EXERCISE REQUIREMENTS:
Repeat the data verbatim.

DATA UNDER STUDY:
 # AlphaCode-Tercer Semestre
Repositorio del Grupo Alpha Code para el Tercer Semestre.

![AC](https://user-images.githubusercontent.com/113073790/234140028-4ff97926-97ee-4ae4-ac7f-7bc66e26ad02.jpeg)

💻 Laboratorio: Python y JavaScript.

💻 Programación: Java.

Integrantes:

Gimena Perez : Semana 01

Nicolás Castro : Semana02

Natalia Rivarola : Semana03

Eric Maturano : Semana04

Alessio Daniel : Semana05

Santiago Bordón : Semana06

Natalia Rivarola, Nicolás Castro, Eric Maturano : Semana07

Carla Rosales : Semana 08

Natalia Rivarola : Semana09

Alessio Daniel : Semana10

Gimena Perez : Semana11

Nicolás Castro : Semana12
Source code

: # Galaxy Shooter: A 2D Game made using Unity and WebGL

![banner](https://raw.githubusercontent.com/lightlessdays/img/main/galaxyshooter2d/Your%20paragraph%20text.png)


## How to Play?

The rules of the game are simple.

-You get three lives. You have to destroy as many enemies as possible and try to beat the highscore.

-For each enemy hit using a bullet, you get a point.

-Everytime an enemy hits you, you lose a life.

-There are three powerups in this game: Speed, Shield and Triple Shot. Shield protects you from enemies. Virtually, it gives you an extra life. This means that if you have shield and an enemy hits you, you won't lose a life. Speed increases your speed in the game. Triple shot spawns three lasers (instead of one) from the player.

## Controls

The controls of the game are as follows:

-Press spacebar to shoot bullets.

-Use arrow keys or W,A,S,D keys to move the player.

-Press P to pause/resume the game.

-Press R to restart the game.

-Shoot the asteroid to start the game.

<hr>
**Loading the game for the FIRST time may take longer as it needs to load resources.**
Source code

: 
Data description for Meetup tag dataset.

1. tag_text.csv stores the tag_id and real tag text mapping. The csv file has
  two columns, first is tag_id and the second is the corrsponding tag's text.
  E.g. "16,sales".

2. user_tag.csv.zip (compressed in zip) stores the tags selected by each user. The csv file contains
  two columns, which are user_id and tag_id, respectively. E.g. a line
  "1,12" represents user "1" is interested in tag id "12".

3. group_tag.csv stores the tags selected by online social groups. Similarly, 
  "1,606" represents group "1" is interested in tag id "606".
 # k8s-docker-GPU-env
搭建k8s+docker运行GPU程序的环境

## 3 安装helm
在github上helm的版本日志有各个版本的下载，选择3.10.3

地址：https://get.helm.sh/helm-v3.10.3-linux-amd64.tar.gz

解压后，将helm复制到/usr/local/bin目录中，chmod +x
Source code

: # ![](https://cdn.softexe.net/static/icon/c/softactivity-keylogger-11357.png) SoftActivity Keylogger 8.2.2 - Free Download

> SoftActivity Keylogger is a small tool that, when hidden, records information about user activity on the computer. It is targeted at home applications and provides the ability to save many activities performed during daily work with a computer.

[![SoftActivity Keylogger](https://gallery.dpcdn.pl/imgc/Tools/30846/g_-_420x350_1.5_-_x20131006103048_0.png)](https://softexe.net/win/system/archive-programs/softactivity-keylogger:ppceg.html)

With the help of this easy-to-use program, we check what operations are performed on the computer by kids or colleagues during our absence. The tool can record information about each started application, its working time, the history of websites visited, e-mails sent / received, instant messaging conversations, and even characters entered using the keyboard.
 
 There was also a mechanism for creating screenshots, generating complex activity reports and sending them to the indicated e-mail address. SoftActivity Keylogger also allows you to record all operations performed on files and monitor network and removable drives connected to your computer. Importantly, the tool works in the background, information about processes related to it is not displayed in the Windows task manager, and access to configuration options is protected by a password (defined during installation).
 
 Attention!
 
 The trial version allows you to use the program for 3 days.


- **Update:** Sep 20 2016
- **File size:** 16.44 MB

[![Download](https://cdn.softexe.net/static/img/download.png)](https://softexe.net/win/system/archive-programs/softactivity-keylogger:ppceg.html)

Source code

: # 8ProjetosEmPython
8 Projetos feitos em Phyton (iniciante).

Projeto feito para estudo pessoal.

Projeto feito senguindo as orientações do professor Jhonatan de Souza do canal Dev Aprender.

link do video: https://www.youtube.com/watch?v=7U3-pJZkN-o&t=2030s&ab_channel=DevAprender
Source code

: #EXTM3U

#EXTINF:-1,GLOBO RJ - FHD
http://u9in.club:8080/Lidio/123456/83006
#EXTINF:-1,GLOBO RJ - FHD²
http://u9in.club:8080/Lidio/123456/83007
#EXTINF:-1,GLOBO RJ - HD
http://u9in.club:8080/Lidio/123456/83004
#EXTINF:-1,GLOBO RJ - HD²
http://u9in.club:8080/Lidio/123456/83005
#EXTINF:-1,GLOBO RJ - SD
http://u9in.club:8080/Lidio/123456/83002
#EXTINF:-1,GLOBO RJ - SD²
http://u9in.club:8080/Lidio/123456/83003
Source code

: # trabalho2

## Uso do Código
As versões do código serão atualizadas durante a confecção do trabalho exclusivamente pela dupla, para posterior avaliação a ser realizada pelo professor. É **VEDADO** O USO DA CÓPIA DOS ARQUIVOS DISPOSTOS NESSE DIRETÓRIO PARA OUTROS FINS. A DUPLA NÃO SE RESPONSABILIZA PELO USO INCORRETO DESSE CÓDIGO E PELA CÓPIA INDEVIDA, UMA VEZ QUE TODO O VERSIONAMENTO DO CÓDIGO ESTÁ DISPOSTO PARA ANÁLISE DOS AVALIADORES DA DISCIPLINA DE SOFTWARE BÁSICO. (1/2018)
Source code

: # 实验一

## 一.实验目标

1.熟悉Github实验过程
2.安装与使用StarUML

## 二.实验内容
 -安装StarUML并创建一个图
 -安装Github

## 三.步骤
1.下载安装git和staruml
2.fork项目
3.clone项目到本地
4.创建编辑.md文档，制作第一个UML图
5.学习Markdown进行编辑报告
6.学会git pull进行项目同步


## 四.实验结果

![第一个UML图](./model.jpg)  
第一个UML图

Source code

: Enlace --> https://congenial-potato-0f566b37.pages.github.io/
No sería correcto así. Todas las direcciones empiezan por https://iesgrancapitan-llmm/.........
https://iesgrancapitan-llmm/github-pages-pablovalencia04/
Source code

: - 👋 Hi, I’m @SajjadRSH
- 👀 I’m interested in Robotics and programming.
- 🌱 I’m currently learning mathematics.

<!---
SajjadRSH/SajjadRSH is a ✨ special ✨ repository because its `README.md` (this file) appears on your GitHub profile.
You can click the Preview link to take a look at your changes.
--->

EXERCISE RESPONSE:
 # AlphaCode-Tercer Semestre
Repositorio del Grupo Alpha Code para el Tercer Semestre.

![AC](https://user-images.githubusercontent.com/113073790/234140028-4ff97926-97ee-4ae4-ac7f-7bc66e26ad02.jpeg)

💻 Laboratorio: Python y JavaScript.

💻 Programación: Java.

Integrantes:

Gimena Perez : Semana 01

Nicolás Castro : Semana02

Natalia Rivarola : Semana03

Eric Maturano : Semana04

Alessio Daniel : Semana05

Santiago Bordón : Semana06

Natalia Rivarola, Nicolás Castro, Eric Maturano : Semana07

Carla Rosales : Semana 08

Natalia Rivarola : Semana09

Alessio Daniel : Semana10

Gimena Perez : Semana11

Nicolás Castro : Semana12
Source code

: # Galaxy Shooter: A 2D Game made using Unity and WebGL

![banner](https://raw.githubusercontent.com/lightlessdays/img/main/galaxyshooter2d/Your%20paragraph%20text.png)


## How to Play?

The rules of the game are simple.

-You get three lives. You have to destroy as many enemies as possible and try to beat the highscore.

-For each enemy hit using a bullet, you get a point.

-Everytime an enemy hits you, you lose a life.

-There are three powerups in this game: Speed, Shield and Triple Shot. Shield protects you from enemies. Virtually, it gives you an extra life. This means that if you have shield and an enemy hits you, you won't lose a life. Speed increases your speed in the game. Triple shot spawns three lasers (instead of one) from the player.

## Controls

The controls of the game are as follows:

-Press spacebar to shoot bullets.

-Use arrow keys or W,A,S,D keys to move the player.

-Press P to pause/resume the game.

-Press R to restart the game.

-Shoot the asteroid to start the game.

<hr>
**Loading the game for the FIRST time may take longer as it needs to load resources.**
Source code

: 
Data description for Meetup tag dataset.

1. tag_text.csv stores the tag_id and real tag text mapping. The csv file has
  two columns, first is tag_id and the second is the corrsponding tag's text.
  E.g. "16,sales".

2. user_tag.csv.zip (compressed in zip) stores the tags selected by each user. The csv file contains
  two columns, which are user_id and tag_id, respectively. E.g. a line
  "1,12" represents user "1" is interested in tag id "12".

3. group_tag.csv stores the tags selected by online social groups. Similarly, 
  "1,606" represents group "1" is interested in tag id "606".
 # k8s-docker-GPU-env
搭建k8s+docker运行GPU程序的环境

## 3 安装helm
在github上helm的版本日志有各个版本的下载，选择3.10.3

地址：https://get.helm.sh/helm-v3.10.3-linux-amd64.tar.gz

解压后，将helm复制到/usr/local/bin目录中，chmod +x
Source code

: # ![](https://cdn.softexe.net/static/icon/c/softactivity-keylogger-11357.png) SoftActivity Keylogger 8.2.2 - Free Download

> SoftActivity Keylogger is a small tool that, when hidden, records information about user activity on the computer. It is targeted at home applications and provides the ability to save many activities performed during daily work with a computer.

[![SoftActivity Keylogger](https://gallery.dpcdn.pl/imgc/Tools/30846/g_-_420x350_1.5_-_x20131006103048_0.png)](https://softexe.net/win/system/archive-programs/softactivity-keylogger:ppceg.html)

With the help of this easy-to-use program, we check what operations are performed on the computer by kids or colleagues during our absence. The tool can record information about each started application, its working time, the history of websites visited, e-mails sent / received, instant messaging conversations, and even characters entered using the keyboard.
 
 There was also a mechanism for creating screenshots, generating complex activity reports and sending them to the indicated e-mail address. SoftActivity Keylogger also allows you to record all operations performed on files and monitor network and removable drives connected to your computer. Importantly, the tool works in the background, information about processes related to it is not displayed in the Windows task manager, and access to configuration options is protected by a password (defined during installation).
 
 Attention!
 
 The trial version allows you to use the program for 3 days.


- **Update:** Sep 20 2016
- **File size:** 16.44 MB

[![Download](https://cdn.softexe.net/static/img/download.png)](https://softexe.net/win/system/archive-programs/softactivity-keylogger:ppceg.html)

Source code

: # 8ProjetosEmPython
8 Projetos feitos em Phyton (iniciante).

Projeto feito para estudo pessoal.

Projeto feito senguindo as orientações do professor Jhonatan de Souza do canal Dev Aprender.

link do video: https://www.youtube.com/watch?v=7U3-pJZkN-o&t=2030s&ab_channel=DevAprender
Source code

: #EXTM3U

#EXTINF:-1,GLOBO RJ - FHD
http://u9in.club:8080/Lidio/123456/83006
#EXTINF:-1,GLOBO RJ - FHD²
http://u9in.club:8080/Lidio/123456/83007
#EXTINF:-1,GLOBO RJ - HD
http://u9in.club:8080/Lidio/123456/83004
#EXTINF:-1,GLOBO RJ - HD²
http://u9in.club:8080/Lidio/123456/83005
#EXTINF:-1,GLOBO RJ - SD
http://u9in.club:8080/Lidio/123456/83002
#EXTINF:-1,GLOBO RJ - SD²
http://u9in.club:8080/Lidio/123456/83003
Source code

: # trabalho2

## Uso do Código
As versões do código serão atualizadas durante a confecção do trabalho exclusivamente pela dupla, para posterior avaliação a ser realizada pelo professor. É **VEDADO** O USO DA CÓPIA DOS ARQUIVOS DISPOSTOS NESSE DIRETÓRIO PARA OUTROS FINS. A DUPLA NÃO SE RESPONSABILIZA PELO USO INCORRETO DESSE CÓDIGO E PELA CÓPIA INDEVIDA, UMA VEZ QUE TODO O VERSIONAMENTO DO CÓDIGO ESTÁ DISPOSTO PARA ANÁLISE DOS AVALIADORES DA DISCIPLINA DE SOFTWARE BÁSICO. (1/2018)
Source code

: # 实验一

## 一.实验目标

1.熟悉Github实验过程
2.安装与使用StarUML

## 二.实验内容
 -安装StarUML并创建一个图
 -安装Github

## 三.步骤
1.下载安装git和staruml
2.fork项目
3.clone项目到本地
4.创建编辑.md文档，制作第一个UML图
5.学习Markdown进行编辑报告
6.学会git pull进行项目同步


## 四.实验结果

![第一个UML图](./model.jpg)  
第一个UML图

Source code

: Enlace --> https://congenial-potato-0f566b37.pages.github.io/
No sería correcto así. Todas las direcciones empiezan por https://iesgrancapitan-llmm/.........
https://iesgrancapitan-llmm/github-pages-pablovalencia04/
Source code

: - 👋 Hi, I’m @SajjadRSH
- 👀 I’m interested in Robotics and programming.
- 🌱 I’m currently learning mathematics.

<!---
SajjadRSH/SajjadRSH is a ✨ special ✨ repository because its `README.md` (this file) appears on your GitHub profile.
You can click the Preview link to take a look at your changes.
--->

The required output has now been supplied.